I was wondering if the following behavior of round() has an special purpouse:

a = round(0.1)

0.0

b = round(-0.1)

-0.0

a == b

true

a === b

false

bits(a)
"0000000000000000000000000000000000000000000000000000000000000000"

bits(b)
"1000000000000000000000000000000000000000000000000000000000000000"

So the sign stays around...

I am using this rounded numbers as keys in a dictionary and julia can tell the difference.

For example, I expected something like this:

dict = [i => exp(i) for i in [a,b]]
Dict{Any,Any} with 1 entry:
 0.0 => 1.0

but got this:

dict = [i => exp(i) for i in [a,b]]

Dict{Any,Any} with 2 entries:
  0.0  => 1.0
  -0.0 => 1.0

It is not a big problem really but I would like to know where can this behaviour come handy.

Cheers!

[Jeffrey Sarnoff]

Hi,

You have discovered that IEEE standard floating point numbers have two distinct zeros: 0.0 and -0.0.  They compare `==` even though they are not `===`.  If you want to consider +0.0 and -0.0 to be the same, use `==` or `!=` not `===`  or `!==` when testing floating point values (the other comparisons <=, <, >=, > treat the two zeros as a single value).

[Tamas Papp]

This is not Julia-specific, but what the IEEE floating point standard
requires. One rationale, I guess, could be a form of sign preservation
(signbit(x)==signbit(round(x))), although of course abs(sign(-0.0))==0.

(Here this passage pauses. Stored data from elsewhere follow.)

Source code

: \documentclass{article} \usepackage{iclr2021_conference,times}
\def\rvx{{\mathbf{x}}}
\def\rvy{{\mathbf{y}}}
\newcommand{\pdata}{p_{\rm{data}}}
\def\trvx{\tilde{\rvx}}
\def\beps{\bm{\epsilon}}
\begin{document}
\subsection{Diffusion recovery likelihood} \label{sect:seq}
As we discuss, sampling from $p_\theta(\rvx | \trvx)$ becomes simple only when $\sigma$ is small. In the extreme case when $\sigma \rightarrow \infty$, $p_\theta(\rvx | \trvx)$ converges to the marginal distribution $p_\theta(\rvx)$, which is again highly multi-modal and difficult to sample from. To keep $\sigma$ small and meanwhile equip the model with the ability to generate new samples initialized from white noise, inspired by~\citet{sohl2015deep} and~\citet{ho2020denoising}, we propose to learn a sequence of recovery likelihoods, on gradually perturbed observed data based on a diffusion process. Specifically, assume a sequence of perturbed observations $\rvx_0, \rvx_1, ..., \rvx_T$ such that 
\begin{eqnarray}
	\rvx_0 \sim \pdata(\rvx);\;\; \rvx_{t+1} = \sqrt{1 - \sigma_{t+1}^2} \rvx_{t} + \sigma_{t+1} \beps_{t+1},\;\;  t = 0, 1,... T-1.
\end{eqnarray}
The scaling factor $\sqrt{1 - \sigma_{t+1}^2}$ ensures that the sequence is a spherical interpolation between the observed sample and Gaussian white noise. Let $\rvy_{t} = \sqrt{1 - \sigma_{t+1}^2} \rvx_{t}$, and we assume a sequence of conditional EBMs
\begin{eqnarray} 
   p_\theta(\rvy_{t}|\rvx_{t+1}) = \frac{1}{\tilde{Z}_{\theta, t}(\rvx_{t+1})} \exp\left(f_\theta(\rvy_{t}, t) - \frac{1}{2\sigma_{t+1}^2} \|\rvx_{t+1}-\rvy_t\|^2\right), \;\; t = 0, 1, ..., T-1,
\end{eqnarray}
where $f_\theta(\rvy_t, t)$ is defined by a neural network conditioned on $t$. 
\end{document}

Negative zeros make some computations more convenient, but can also be
the source of subtle bugs (like the issue you ran into). It's one of
those things that is good to know about, but perhaps more of a nuisance
than a feature unless you are working with algorithms that exploit the
properties of the extended real line and you have really thought it
through. For an example of code that uses the extended real line
elegantly, look at DSYEVR in LAPACK.

Best,

Tamas

[David P. Sanders]

You can avoid the problem using

round(Int, x)

Which returns the result as an integer. Integers do not have this situation (difference between +0.0 and -0.0)

[Milan Bouchet-Valat]

Le mardi 19 avril 2016 à 22:10 -0700, Jeffrey Sarnoff a écrit :
> Hi,
>
> You have discovered that IEEE standard floating point numbers have
> two distinct zeros: 0.0 and -0.0.  They compare `==` even though they
> are not `===`.  If you want to consider +0.0 and -0.0 to be the same,
> use `==` or `!=` not `===`  or `!==` when testing floating point
> values (the other comparisons <=, <, >=, > treat the two zeros as a
> single value).

There's actually an open issue about what to do with -0.0 and NaN in
Dicts: https://github.com/JuliaLang/julia/issues/9381

It turns out it's very hard to find a good solution.


Regards

[Stefan Karpinski]

IEEE has not made the programming language designer's life easy here.

[Andrew Gibb]

On Wednesday, 20 April 2016 15:18:06 UTC+1, Stefan Karpinski wrote:

IEEE has not made the programming language designer's life easy here.

Perhaps it's a subtle attempt to incentivise more designers of mathematical programming languages into IEEE standards committees?!